*** Opening of DATA EXCERPTS ***

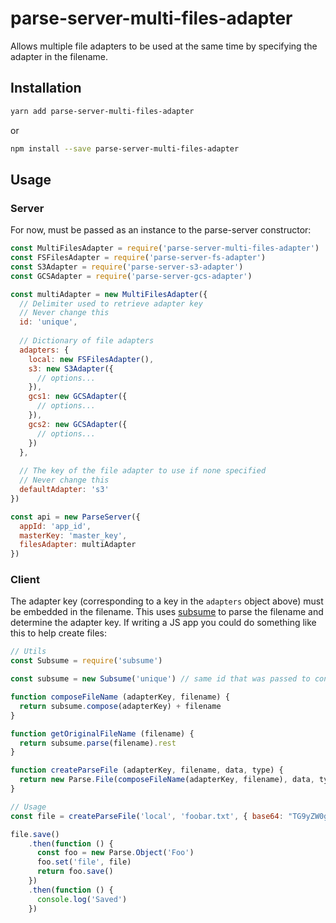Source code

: # parse-server-multi-files-adapter

Allows multiple file adapters to be used at the same time by specifying the adapter in the filename.

## Installation

```bash
yarn add parse-server-multi-files-adapter
```
or
```bash
npm install --save parse-server-multi-files-adapter
```

## Usage

### Server

For now, must be passed as an instance to the parse-server constructor:

```javascript
const MultiFilesAdapter = require('parse-server-multi-files-adapter')
const FSFilesAdapter = require('parse-server-fs-adapter')
const S3Adapter = require('parse-server-s3-adapter')
const GCSAdapter = require('parse-server-gcs-adapter')

const multiAdapter = new MultiFilesAdapter({
  // Delimiter used to retrieve adapter key
  // Never change this
  id: 'unique', 
  
  // Dictionary of file adapters
  adapters: {
    local: new FSFilesAdapter(),
    s3: new S3Adapter({
      // options...
    }),
    gcs1: new GCSAdapter({
      // options...
    }),
    gcs2: new GCSAdapter({
      // options...
    })
  },
  
  // The key of the file adapter to use if none specified
  // Never change this
  defaultAdapter: 's3'
})

const api = new ParseServer({
  appId: 'app_id',
  masterKey: 'master_key',
  filesAdapter: multiAdapter
})
```

### Client

The adapter key (corresponding to a key in the `adapters` object above) must be embedded in the filename.
This uses [subsume](https://github.com/sindresorhus/subsume) to parse the filename and determine the adapter key.
If writing a JS app you could do something like this to help create files:

```javascript
// Utils
const Subsume = require('subsume')

const subsume = new Subsume('unique') // same id that was passed to constructor on server

function composeFileName (adapterKey, filename) {
  return subsume.compose(adapterKey) + filename
}

function getOriginalFileName (filename) {
  return subsume.parse(filename).rest
}

function createParseFile (adapterKey, filename, data, type) {
  return new Parse.File(composeFileName(adapterKey, filename), data, type)
}

// Usage
const file = createParseFile('local', 'foobar.txt', { base64: "TG9yZW0gSXBzdW0gRG9sb3I=" })

file.save()
    .then(function () {
      const foo = new Parse.Object('Foo')
      foo.set('file', file)
      return foo.save()
    })
    .then(function () {
      console.log('Saved')
    })
```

*** Close of DATA EXCERPTS ***

## ABOUT THIS TASK
From the entries above, show each line that includes the string "constructor".

## EXERCISE ANSWER
For now, must be passed as an instance to the parse-server constructor:
const subsume = new Subsume('unique') // same id that was passed to constructor on server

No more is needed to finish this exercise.